▶ _WORK REQUEST_
Once you find the line with "- **Version:** For" in the entries below, return exactly every line from it through the line with "EEPROM read/write support".

▶ _STUDY MATERIAL_
........

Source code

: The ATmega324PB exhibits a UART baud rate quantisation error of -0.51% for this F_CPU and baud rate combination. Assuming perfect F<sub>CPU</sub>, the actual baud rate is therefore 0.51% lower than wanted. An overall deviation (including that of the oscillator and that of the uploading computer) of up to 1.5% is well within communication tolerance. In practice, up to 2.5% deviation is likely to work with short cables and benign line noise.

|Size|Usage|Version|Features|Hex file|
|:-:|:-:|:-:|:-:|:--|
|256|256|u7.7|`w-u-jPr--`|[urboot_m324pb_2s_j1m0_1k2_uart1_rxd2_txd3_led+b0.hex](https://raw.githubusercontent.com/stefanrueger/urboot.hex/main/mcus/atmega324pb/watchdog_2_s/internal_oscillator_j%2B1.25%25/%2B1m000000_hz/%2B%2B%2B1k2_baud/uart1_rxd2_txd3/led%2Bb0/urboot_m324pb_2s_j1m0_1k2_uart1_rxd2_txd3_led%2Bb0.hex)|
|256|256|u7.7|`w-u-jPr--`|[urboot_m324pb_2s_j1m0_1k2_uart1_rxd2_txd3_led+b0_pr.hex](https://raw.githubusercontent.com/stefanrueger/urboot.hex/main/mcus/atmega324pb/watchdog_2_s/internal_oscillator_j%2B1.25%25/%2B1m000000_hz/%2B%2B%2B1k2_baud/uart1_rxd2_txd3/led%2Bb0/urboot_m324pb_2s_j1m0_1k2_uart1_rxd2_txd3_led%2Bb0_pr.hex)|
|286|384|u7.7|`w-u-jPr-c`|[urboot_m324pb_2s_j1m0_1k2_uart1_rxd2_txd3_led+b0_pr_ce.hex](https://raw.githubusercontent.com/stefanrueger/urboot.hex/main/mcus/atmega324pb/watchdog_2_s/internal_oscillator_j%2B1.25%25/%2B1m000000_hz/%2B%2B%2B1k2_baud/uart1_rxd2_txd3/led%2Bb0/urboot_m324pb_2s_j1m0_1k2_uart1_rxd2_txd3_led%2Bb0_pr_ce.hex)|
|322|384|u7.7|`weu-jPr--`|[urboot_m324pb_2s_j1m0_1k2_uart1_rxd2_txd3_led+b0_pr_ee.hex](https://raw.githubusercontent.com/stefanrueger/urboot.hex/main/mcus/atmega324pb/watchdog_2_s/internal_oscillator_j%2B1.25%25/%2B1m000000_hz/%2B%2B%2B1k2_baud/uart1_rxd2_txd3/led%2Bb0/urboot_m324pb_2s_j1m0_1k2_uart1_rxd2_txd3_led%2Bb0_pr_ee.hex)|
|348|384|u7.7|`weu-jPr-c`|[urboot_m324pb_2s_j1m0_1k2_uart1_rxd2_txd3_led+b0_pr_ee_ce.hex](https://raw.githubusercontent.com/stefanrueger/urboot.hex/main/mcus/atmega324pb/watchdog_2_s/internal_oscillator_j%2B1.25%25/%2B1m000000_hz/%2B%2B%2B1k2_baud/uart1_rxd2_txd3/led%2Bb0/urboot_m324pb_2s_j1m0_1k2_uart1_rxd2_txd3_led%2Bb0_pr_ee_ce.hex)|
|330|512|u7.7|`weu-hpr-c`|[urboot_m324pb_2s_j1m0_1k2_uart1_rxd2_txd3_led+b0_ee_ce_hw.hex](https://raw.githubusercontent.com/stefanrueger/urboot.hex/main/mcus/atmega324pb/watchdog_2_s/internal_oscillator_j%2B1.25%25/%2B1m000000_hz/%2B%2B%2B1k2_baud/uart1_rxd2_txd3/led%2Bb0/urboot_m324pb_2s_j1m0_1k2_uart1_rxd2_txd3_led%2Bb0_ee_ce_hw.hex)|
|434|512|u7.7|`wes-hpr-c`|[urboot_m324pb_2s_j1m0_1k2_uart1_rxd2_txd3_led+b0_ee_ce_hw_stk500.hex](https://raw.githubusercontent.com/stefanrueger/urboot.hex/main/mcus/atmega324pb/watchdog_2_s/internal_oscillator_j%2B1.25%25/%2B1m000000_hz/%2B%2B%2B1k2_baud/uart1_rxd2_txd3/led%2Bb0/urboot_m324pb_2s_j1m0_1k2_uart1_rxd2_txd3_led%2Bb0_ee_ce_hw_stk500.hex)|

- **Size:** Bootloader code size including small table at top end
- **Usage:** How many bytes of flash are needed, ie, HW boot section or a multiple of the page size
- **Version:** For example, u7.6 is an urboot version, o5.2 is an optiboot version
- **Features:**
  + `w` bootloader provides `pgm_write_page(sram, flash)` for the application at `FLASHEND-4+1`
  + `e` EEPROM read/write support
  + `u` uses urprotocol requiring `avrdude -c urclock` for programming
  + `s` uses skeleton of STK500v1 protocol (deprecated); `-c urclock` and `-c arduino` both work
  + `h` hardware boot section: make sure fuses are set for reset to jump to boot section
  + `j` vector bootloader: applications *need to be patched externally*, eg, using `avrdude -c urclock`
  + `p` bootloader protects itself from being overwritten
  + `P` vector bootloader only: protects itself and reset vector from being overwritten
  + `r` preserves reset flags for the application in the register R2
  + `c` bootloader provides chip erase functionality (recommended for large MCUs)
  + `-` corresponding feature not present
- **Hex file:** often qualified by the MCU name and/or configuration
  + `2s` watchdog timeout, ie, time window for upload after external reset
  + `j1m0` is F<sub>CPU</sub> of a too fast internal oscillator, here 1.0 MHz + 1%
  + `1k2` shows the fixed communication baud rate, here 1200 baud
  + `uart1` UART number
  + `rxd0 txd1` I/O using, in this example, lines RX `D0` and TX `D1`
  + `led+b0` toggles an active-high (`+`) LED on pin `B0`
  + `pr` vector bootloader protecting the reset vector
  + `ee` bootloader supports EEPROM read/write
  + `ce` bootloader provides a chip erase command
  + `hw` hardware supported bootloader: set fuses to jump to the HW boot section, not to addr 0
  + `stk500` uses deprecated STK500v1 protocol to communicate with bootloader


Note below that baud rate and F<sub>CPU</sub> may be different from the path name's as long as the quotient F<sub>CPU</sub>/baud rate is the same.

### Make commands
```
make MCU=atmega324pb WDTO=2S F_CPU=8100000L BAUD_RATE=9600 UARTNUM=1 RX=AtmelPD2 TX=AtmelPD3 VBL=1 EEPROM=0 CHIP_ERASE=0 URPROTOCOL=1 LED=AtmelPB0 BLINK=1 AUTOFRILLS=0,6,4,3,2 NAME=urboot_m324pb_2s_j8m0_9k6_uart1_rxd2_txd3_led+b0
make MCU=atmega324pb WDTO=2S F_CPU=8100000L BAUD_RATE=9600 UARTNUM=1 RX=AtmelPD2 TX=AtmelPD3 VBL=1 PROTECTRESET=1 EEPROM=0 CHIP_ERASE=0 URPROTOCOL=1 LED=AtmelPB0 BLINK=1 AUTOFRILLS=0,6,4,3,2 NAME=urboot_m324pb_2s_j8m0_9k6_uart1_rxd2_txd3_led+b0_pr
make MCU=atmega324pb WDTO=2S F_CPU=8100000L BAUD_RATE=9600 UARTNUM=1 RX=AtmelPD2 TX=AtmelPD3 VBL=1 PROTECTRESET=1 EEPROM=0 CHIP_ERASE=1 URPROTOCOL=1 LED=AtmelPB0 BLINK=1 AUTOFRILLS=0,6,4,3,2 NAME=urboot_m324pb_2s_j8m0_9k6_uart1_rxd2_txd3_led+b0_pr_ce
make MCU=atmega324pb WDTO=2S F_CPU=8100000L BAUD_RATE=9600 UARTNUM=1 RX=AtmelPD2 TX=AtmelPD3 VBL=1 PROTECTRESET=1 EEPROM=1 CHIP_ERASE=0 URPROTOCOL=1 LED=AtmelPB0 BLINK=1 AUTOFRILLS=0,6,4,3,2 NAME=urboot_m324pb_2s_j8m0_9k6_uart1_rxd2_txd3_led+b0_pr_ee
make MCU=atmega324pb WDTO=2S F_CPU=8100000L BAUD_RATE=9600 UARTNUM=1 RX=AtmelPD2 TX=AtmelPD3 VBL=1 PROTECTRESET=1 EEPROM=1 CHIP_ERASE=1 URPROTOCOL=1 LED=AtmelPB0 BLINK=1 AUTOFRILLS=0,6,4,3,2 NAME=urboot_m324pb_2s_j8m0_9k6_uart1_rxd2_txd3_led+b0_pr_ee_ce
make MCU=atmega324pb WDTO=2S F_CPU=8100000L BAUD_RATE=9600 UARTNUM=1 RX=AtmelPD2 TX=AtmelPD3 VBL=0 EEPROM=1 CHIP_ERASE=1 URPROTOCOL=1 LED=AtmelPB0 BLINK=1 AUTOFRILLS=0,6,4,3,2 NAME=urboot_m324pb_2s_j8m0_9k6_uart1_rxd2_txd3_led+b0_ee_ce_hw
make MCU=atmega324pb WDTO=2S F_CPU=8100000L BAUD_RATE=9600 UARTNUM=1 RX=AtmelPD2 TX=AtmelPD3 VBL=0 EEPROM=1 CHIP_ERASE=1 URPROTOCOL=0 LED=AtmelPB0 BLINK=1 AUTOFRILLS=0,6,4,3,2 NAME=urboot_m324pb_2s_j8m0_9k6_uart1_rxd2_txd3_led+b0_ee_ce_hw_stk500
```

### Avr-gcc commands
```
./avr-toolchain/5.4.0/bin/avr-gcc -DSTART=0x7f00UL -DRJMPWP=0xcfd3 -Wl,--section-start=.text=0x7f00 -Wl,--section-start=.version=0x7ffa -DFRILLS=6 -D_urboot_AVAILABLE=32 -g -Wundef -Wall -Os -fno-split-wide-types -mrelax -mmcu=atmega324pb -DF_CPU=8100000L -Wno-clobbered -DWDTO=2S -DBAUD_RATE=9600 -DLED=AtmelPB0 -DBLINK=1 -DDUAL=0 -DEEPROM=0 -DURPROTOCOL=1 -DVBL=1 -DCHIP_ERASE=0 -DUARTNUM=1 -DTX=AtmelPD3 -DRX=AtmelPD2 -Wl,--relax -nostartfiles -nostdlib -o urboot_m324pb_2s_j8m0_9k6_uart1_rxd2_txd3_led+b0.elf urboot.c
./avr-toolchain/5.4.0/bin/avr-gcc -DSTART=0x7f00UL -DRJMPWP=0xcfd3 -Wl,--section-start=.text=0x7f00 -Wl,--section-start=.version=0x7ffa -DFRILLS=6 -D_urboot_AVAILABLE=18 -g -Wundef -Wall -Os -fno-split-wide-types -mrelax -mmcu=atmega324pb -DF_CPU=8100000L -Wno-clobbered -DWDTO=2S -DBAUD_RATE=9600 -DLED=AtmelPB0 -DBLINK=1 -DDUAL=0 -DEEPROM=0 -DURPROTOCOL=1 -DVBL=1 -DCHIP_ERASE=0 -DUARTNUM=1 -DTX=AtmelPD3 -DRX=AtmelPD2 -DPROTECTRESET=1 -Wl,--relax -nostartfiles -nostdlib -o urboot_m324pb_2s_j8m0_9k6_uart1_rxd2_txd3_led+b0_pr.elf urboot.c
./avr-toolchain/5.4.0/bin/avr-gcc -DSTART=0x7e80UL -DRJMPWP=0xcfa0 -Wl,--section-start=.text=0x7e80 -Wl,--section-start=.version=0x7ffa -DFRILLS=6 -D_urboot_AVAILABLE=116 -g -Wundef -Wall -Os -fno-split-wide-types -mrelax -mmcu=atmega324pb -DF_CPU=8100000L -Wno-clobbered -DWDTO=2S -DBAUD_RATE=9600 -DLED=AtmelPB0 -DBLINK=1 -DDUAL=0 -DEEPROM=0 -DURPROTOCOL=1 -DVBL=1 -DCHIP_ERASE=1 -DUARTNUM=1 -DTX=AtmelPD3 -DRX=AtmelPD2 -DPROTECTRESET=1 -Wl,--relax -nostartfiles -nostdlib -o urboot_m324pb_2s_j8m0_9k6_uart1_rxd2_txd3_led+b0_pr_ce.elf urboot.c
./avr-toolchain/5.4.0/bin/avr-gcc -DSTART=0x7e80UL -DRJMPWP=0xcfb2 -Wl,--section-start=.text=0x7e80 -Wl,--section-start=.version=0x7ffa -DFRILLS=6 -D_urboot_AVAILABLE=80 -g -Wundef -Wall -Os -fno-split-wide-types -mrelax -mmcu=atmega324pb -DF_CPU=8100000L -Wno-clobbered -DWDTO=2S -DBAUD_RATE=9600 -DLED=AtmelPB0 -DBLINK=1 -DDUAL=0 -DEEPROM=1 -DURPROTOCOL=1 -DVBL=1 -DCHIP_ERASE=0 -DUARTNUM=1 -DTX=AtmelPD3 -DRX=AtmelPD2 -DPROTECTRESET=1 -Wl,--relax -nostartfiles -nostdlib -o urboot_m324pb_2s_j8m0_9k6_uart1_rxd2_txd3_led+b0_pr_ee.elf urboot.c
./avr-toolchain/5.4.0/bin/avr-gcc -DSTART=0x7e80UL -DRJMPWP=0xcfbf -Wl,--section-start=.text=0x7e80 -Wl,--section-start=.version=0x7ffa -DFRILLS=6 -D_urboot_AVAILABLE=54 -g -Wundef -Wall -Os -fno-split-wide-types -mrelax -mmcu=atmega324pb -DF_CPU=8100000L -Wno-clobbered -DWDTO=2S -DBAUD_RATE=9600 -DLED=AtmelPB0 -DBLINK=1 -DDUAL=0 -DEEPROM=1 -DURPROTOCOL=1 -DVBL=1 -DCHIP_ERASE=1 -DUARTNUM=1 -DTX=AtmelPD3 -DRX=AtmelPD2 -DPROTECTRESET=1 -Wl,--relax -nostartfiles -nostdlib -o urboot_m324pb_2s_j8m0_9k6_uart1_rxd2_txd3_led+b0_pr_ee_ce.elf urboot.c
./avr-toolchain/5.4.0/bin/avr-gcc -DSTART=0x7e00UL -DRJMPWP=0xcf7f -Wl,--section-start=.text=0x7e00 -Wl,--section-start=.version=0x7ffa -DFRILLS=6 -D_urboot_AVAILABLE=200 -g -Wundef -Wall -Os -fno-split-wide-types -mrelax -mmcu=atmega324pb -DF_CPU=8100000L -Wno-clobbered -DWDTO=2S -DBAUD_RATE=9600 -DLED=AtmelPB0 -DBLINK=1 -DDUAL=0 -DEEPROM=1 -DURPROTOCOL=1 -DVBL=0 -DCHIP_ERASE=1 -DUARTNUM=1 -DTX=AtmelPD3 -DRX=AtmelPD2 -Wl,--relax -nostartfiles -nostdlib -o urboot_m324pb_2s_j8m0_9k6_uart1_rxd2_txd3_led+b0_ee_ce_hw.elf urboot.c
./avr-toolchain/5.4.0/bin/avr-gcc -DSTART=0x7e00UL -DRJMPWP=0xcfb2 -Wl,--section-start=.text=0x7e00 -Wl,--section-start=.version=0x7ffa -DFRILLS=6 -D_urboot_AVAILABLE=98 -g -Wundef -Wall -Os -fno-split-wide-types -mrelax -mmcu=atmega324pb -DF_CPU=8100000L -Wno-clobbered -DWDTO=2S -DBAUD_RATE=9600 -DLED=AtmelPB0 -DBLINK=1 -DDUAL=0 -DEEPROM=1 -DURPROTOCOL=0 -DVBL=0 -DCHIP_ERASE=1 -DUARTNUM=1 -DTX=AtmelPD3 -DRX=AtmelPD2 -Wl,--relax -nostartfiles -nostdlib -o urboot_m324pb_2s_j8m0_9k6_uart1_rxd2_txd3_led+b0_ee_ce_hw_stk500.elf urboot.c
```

........

▶ _ANSWER AREA_
- **Version:** For example, u7.6 is an urboot version, o5.2 is an optiboot version
- **Features:**
  + `w` bootloader provides `pgm_write_page(sram, flash)` for the application at `FLASHEND-4+1`
  + `e` EEPROM read/write support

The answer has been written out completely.